Begin at the line below that has "Final report includes" and stop after the line that has "Other / Non-Disclosed". Please restate only those lines, word for word.

*** Material supplied Section Begins ***

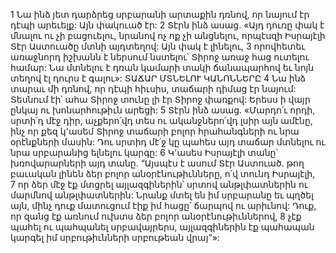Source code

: 1 Նա ինձ յետ դարձրեց սրբարանի արտաքին դռնով, որ նայում էր դէպի արեւելք: Այն փակուած էր: 2 Տէրն ինձ ասաց. «Այդ դուռը փակ է մնալու ու չի բացուելու, նրանով ոչ ոք չի անցնելու, որպէսզի Իսրայէլի Տէր Աստուածը մտնի այդտեղով: Այն փակ է լինելու, 3 որովհետեւ առաջնորդ իշխանն է ներսում նստելու՝ Տիրոջ առաջ հաց ուտելու համար: Նա մտնելու է դռան կամարի տակի ճանապարհով եւ նոյն տեղով էլ դուրս է գալու»: ՏԱՃԱՐ ՄՏՆԵԼՈՒ ԿԱՆՈՆՆԵՐԸ
4 Նա ինձ տարաւ մի դռնով, որ դէպի հիւսիս, տաճարի դիմաց էր նայում: Տեսնում էի՝ ահա Տիրոջ տունը լի էր Տիրոջ փառքով: Երեսս ի վայր ընկայ ու խոնարհութիւն արեցի: 5 Տէրն ինձ ասաց. «Մարդո՛ւ որդի, սրտի՛դ մէջ դիր, աչքերո՛վդ տես ու ականջներո՛վդ լսիր այն ամէնը, ինչ որ քեզ կ՚ասեմ Տիրոջ տաճարի բոլոր հրահանգների ու նրա օրէնքների մասին: Դու սրտիդ մէ՛ջ կը պահես այդ տաճար մտնելու ու նրա սրբարանից ելնելու կարգը: 6 Կ՚ասես Իսրայէլի տանը՝ խռովարարների այդ տանը. “Այսպէս է ասում Տէր Աստուած. թող բաւական լինեն ձեր բոլոր անօրէնութիւնները, ո՛վ տունդ Իսրայէլի, 7 որ ձեր մէջ էք մտցրել այլազգիներին՝ սրտով անթլփատներին ու մարմնով անթլփատներին: Նրանք մտել են իմ սրբարանը եւ պղծել այն, մինչ դուք մատուցում էիք իմ հացը՝ ճարպով ու արիւնով: Դուք, որ զանց էք առնում ուխտս ձեր բոլոր անօրէնութիւններով, 8 չէք պահել ու պահպանել սրբավայրերս, այլազգիներին էք պահապան կարգել իմ սրբութիւնների սրբութեան վրայ”»:
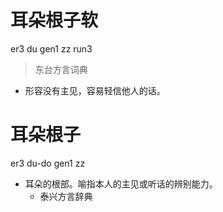 # 耳朵根子软
er3 du gen1 zz run3
> 东台方言词典
- 形容没有主见，容易轻信他人的话。

# 耳朵根子
er3 du-do gen1 zz
+ 耳朵的根部。喻指本人的主见或听话的辨别能力。
  * 泰兴方言辞典
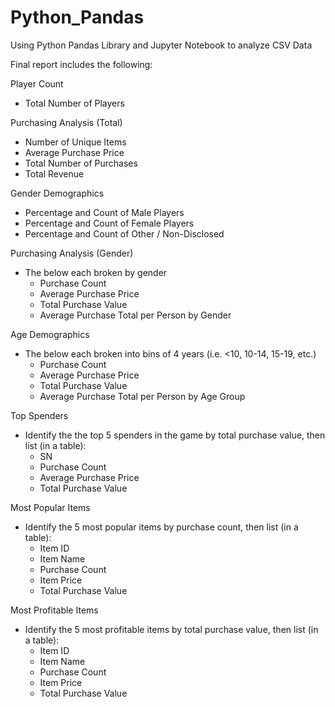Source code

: # Python_Pandas

Using Python Pandas Library  and Jupyter Notebook to analyze CSV Data

Final report includes the following:

Player Count

* Total Number of Players

Purchasing Analysis (Total)
 * Number of Unique Items
 * Average Purchase Price
 * Total Number of Purchases
 * Total Revenue

Gender Demographics
 * Percentage and Count of Male Players
 * Percentage and Count of Female Players
 * Percentage and Count of Other / Non-Disclosed

Purchasing Analysis (Gender)
* The below each broken by gender
  * Purchase Count
  * Average Purchase Price
  * Total Purchase Value
  * Average Purchase Total per Person by Gender
  
Age Demographics
* The below each broken into bins of 4 years (i.e. <10, 10-14, 15-19, etc.)
  * Purchase Count
  * Average Purchase Price
  * Total Purchase Value
  * Average Purchase Total per Person by Age Group

Top Spenders
* Identify the the top 5 spenders in the game by total purchase value, then list (in a table):
  * SN
  * Purchase Count
  * Average Purchase Price
  * Total Purchase Value

Most Popular Items
* Identify the 5 most popular items by purchase count, then list (in a table):
  * Item ID
  * Item Name
  * Purchase Count
  * Item Price
  * Total Purchase Value

Most Profitable Items
* Identify the 5 most profitable items by total purchase value, then list (in a table):
  * Item ID
  * Item Name
  * Purchase Count
  * Item Price
  * Total Purchase Value
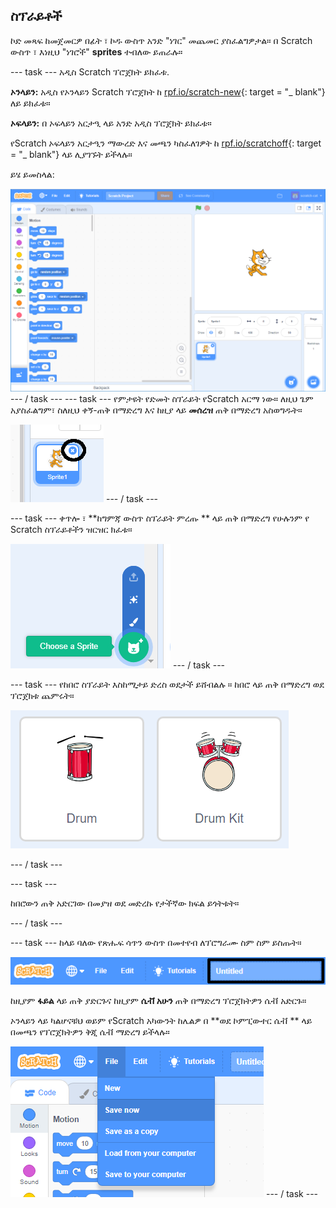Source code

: ## ስፕራይቶች

ኮድ መጻፍ ከመጀመርዎ በፊት ፣ ኮዱ ውስጥ አንድ "ነገር" መጨመር ያስፈልግዎታል። በ Scratch ውስጥ ፣ እነዚህ "ነገሮች" **sprites** ተብለው ይጠራሉ።

\--- task \--- አዲስ Scratch ፕሮጀክት ይክፈቱ.

**ኦንላይን:** አዲስ የኦንላይን Scratch ፕሮጀክት ከ [rpf.io/scratch-new](http://rpf.io/scratch-new){: target = "_ blank"} ለይ ይክፈቱ።

**ኦፍላይን:** በ ኦፍላይን አርታዒ ላይ አንድ አዲስ ፕሮጀክት ይክፈቱ።

የScratch ኦፍላይን አርታዒን ማውረድ እና መጫን ካስፈለገዎት ከ [rpf.io/scratchoff](http://rpf.io/scratchoff){: target = "_ blank"} ላይ ሊያገኙት ይችላሉ።

ይሄ ይመስላል:

![ቅጽበታዊ ገጽ እይታ](images/band-scratch.png) \--- / task \--- \--- task \--- የምታዩት የድመት ስፕራይት የScratch አርማ ነው። ለዚህ ጌም አያስፈልግም፣ ስለዚህ ቀኝ-ጠቅ በማድረግ እና ከዚያ ላይ **መሰረዝ** ጠቅ በማድረግ አስወግዱት።

![ቅጽበታዊ ገጽ እይታ](images/band-delete-annotated.png) \--- / task \---

\--- task \--- ቀጥሎ ፣ **ከግምጃ ውስጥ ስፕራይት ምረጡ ** ላይ ጠቅ በማድረግ የሁሉንም የ Scratch ስፕራይቶችን ዝርዝር ክፈቱ።

![ቅጽበታዊ ገጽ እይታ](images/band-sprite-library.png) \--- / task \---

\--- task \--- የከበሮ ስፕራይት እስከሚታይ ድረስ ወደታች ይሸብልሉ ። ከበሮ ላይ ጠቅ በማድረግ ወደ ፕሮጀክቱ ጨምሩት።

![ቅጽበታዊ ገጽ እይታ](images/band-sprite-drum.png)

\--- / task \---

\--- task \---

ከበሮውን ጠቅ አድርገው በመያዝ ወደ መድረኩ የታችኛው ክፍል ይጎትቱት።

\--- / task \---

\--- task \--- ከላይ ባለው የጽሑፍ ሳጥን ውስጥ በመተየብ ለፕሮግራሙ ስም ስም ይስጡት።

![ስም](images/band-name-annotated.png)

ከዚያም **ፋይል** ላይ ጠቅ ያድርጉና ከዚያም **ሴቭ አሁን** ጠቅ በማድረግ ፕሮጀክትዎን ሴቭ አድርጉ።

ኦንላይን ላይ ካልሆናቹህ ወይም የScratch አካውንት ከሌልዎ በ **ወደ ኮምፒውተር ሴቭ ** ላይ በመጫን የፕሮጀክትዎን ቅጂ ሴቭ ማድረግ ይችላሉ።

![ቅጽበታዊ ገጽ እይታ](images/band-save.png) \--- / task \---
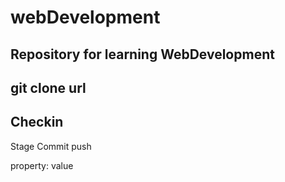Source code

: # webDevelopment
Repository for learning WebDevelopment
-----------------------------------------------------------------------
git clone url
------------------
Checkin
---------------------
Stage
Commit
push


property: value
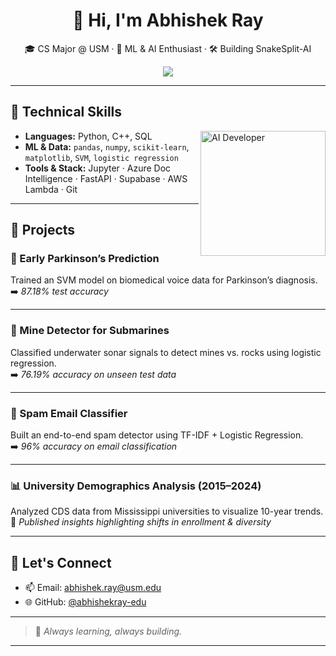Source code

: 

<h1 align="center">👋 Hi, I'm Abhishek Ray</h1>

<p align="center">
  🎓 CS Major @ USM · 🔬 ML & AI Enthusiast · 🛠 Building SnakeSplit-AI  
</p>

<p align="center">
  <a href="https://github.com/abhishekray-edu"><img src="https://img.shields.io/badge/github-%2312100E.svg?&style=for-the-badge&logo=github&logoColor=white" /></a>
</p>

---

## 🧠 Technical Skills

<img align="right" width="200" src="https://media.giphy.com/media/qgQUggAC3Pfv687qPC/giphy.gif" alt="AI Developer" />

- **Languages:** Python, C++, SQL  
- **ML & Data:** `pandas`, `numpy`, `scikit-learn`, `matplotlib`, `SVM`, `logistic regression`  
- **Tools & Stack:** Jupyter · Azure Doc Intelligence · FastAPI · Supabase · AWS Lambda · Git

---

## 🚀 Projects
### 🧬 Early Parkinson’s Prediction
Trained an SVM model on biomedical voice data for Parkinson’s diagnosis.  
➡️ *87.18% test accuracy*


---

### 🔎 Mine Detector for Submarines
Classified underwater sonar signals to detect mines vs. rocks using logistic regression.  
➡️ *76.19% accuracy on unseen test data*

---

### 📧 Spam Email Classifier
Built an end-to-end spam detector using TF-IDF + Logistic Regression.  
➡️ *96% accuracy on email classification*

---

### 📊 University Demographics Analysis (2015–2024)
Analyzed CDS data from Mississippi universities to visualize 10-year trends.  
📝 *Published insights highlighting shifts in enrollment & diversity*


---

## 💬 Let's Connect

- 📫 Email: [abhishek.ray@usm.edu](mailto:abhishek.ray@usm.edu)
- 🌐 GitHub: [@abhishekray-edu](https://github.com/abhishekray-edu)

---

> 🧠 *Always learning, always building.*

---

*** Material supplied Section Ends ***

Result of this task –
Final report includes the following:

Player Count

* Total Number of Players

Purchasing Analysis (Total)
 * Number of Unique Items
 * Average Purchase Price
 * Total Number of Purchases
 * Total Revenue

Gender Demographics
 * Percentage and Count of Male Players
 * Percentage and Count of Female Players
 * Percentage and Count of Other / Non-Disclosed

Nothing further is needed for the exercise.